Esportes

Ouro: Brasil ganha 1ª medalha da história das Olimpiadas de Inverno

Lucas Pinheiro Braathen venceu o slalom gigante do esqui alpino em Milão-Cortina 2026

O Brasil conquistou neste sábado (14) sua primeira medalha nas Olimpíadas de Inverno, e ela veio em forma de ouro. O responsável pelo resultado foi Lucas Pinheiro Braathen, que venceu a prova de slalom gigante do esqui alpino na edição de Milão-Cortina 2026.

A disputa teve o suíço Marco Odermatt na segunda colocação e o também suíço Loic Meillard em terceiro. Giovanni Ongaro, outro brasileiro inscrito na prova, terminou em 31º.

O slalom gigante é uma das provas do esqui alpino em que o competidor desce a pista contornando uma sequência de “portas” (dois postes com bandeiras) mais espaçadas do que no slalom tradicional, o que permite curvas mais amplas e maior velocidade média. O atleta precisa manter a linha mais curta possível sem perder estabilidade, administrando a pressão nas bordas do esqui a cada mudança de direção. Qualquer erro de percurso, como passar uma porta do lado errado, elimina o competidor.

A vitória foi definida pela soma das duas descidas. Braathen liderou já na primeira apresentação, quando completou o percurso em 1min13s92, abrindo quase um segundo de vantagem sobre Odermatt (1min14s87). Meillard fez 1min15s49. Na segunda descida, o brasileiro marcou 1min11s08 e fechou com tempo total de 2min25s00, confirmando o primeiro lugar. Odermatt somou 2min25s58 e Meillard 2min26s17. Ongaro terminou com 2min34s15.

Até então, o melhor resultado do País em Olimpíadas de Inverno era o nono lugar de Isabel Clark no snowboard cross, em Turim 2006.
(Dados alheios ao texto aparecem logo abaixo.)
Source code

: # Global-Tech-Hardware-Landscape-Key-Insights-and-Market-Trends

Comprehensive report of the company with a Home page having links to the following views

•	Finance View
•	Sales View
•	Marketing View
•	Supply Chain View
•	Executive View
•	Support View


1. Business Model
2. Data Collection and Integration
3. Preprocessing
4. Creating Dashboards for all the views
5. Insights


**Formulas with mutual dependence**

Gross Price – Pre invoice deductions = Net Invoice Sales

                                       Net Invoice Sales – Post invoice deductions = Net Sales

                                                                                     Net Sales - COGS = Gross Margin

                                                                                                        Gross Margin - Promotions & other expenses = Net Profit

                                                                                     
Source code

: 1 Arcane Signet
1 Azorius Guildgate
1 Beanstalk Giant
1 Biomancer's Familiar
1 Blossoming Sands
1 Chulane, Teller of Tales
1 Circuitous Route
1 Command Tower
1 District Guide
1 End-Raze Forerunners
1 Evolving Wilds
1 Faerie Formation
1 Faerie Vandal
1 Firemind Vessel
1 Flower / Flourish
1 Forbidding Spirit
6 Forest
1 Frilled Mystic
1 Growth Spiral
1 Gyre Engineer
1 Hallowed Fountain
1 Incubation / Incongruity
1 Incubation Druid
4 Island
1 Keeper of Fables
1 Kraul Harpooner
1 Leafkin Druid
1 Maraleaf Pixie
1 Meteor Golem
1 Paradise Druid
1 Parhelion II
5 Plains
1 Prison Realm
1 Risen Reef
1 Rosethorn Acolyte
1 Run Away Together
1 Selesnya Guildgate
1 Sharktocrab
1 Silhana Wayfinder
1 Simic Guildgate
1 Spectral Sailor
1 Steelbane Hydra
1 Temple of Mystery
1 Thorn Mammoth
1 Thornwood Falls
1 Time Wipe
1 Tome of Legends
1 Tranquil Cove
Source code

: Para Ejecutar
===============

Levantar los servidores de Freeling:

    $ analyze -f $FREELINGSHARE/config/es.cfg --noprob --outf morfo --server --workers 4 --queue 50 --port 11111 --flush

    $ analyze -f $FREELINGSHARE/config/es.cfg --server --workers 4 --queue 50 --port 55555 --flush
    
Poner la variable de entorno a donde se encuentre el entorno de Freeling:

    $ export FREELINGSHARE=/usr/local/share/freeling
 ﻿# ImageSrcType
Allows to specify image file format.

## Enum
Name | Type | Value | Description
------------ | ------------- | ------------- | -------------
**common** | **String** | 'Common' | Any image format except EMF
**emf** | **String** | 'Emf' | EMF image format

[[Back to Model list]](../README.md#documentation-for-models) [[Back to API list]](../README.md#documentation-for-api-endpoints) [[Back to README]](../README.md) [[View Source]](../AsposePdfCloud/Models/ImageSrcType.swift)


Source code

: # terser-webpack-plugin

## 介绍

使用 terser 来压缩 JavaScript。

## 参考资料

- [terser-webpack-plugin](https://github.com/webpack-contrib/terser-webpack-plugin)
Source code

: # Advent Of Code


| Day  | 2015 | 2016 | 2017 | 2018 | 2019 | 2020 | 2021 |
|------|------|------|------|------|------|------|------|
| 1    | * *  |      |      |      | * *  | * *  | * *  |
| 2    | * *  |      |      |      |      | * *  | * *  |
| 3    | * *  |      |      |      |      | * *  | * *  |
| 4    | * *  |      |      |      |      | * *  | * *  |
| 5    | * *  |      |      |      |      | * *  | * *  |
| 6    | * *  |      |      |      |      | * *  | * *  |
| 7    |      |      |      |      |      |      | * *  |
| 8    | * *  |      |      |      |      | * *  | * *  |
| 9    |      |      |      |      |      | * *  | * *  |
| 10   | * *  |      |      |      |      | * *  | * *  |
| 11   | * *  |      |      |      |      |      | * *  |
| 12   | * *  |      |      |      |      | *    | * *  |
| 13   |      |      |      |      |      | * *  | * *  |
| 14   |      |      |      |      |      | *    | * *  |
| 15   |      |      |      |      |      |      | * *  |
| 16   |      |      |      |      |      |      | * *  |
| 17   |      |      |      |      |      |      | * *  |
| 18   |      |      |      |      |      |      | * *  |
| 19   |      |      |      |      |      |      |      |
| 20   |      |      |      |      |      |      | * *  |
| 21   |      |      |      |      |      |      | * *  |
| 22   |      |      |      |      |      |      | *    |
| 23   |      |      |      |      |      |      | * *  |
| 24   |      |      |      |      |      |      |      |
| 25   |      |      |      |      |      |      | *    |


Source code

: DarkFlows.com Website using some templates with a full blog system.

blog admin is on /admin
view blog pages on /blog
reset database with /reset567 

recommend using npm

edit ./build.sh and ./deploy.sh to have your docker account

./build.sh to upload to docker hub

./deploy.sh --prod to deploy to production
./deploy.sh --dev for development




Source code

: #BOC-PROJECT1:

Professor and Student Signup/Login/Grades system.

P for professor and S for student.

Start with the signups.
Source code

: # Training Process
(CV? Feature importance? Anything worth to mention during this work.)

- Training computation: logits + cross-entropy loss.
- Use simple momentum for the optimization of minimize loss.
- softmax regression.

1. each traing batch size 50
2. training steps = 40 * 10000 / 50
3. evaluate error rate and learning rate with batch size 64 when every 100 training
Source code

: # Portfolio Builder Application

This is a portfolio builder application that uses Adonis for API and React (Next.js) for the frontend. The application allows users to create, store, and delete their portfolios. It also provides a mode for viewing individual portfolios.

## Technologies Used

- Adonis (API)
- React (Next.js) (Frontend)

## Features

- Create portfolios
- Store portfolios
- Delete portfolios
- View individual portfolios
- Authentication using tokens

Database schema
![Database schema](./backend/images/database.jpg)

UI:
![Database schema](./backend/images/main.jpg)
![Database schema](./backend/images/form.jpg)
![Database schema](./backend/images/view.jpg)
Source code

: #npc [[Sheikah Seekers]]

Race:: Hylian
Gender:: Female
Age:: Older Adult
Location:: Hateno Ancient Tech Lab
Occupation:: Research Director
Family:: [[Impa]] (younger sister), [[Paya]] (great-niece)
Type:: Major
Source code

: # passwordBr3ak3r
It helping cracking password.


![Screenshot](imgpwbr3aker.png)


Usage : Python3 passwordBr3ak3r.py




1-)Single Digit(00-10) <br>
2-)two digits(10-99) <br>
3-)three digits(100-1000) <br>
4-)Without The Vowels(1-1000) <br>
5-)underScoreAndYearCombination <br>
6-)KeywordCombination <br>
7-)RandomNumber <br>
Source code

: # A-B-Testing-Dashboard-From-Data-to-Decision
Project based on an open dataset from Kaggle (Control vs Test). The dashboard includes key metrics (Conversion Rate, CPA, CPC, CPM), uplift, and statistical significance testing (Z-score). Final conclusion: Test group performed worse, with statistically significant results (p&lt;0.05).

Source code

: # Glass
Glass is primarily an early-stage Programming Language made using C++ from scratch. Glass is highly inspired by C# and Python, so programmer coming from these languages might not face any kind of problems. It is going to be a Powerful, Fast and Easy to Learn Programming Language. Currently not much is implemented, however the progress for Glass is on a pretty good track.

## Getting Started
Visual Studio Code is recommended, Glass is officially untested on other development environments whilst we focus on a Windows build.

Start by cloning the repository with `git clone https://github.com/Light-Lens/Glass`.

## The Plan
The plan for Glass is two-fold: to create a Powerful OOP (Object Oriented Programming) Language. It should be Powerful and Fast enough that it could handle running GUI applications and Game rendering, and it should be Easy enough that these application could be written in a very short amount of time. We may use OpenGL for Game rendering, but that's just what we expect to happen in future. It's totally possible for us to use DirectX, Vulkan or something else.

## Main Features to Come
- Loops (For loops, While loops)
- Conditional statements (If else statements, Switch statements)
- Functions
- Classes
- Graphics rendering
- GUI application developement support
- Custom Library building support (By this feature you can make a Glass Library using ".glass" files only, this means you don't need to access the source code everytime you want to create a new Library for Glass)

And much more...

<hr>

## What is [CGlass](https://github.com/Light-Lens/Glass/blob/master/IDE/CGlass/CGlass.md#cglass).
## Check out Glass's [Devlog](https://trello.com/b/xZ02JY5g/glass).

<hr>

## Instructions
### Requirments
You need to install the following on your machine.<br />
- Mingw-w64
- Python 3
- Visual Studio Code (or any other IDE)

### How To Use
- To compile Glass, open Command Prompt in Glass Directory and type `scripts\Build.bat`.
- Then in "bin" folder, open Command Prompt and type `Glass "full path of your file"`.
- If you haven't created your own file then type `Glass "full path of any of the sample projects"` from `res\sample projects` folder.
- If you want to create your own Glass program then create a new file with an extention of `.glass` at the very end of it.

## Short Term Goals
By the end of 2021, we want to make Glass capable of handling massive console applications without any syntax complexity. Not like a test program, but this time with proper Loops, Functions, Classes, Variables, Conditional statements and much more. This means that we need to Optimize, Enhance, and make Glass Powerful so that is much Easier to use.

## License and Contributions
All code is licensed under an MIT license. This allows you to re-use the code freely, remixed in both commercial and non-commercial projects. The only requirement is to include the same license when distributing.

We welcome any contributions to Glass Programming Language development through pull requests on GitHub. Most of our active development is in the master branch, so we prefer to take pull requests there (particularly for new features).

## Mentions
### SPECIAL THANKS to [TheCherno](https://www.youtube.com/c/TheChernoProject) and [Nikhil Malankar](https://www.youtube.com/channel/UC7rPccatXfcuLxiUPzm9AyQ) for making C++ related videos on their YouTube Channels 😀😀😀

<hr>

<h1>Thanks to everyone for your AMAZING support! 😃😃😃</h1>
Com o ouro, o Brasil passa a ser o nono país a conquistar medalha dourada no slalom gigante, lista que antes de Milão-Cortina era formada por Áustria, Suíça, Itália, França, Noruega, Estados Unidos, Suécia e Alemanha. O resultado também coloca o País como o primeiro da América Latina a subir ao pódio dos Jogos de Inverno e o terceiro do Hemisfério Sul a medalhar, após Nova Zelândia e Austrália.

Braathen, de 25 anos, nasceu na Noruega e optou por defender o Brasil, por ser filho de mãe brasileira, após romper com a federação norueguesa. Ele chegou aos Jogos como principal nome do País nas provas de neve, ocupando o segundo lugar do ranking mundial do slalom e a vice-liderança da classificação geral da temporada. Nas últimas oito etapas do circuito, vinha terminando sempre entre os cinco primeiros, e, nesta temporada, já havia subido ao pódio quatro vezes: ouro no slalom em Levi (Finlândia), prata no slalom em Wengen (Suíça) e duas pratas no slalom gigante, em Alta Badia (Itália) e Adelboden (Suíça).

O brasileiro volta à pista na segunda-feira (16) para o slalom masculino. A primeira descida tem previsão para 6h e a segunda para 9h30 (horário de Brasília).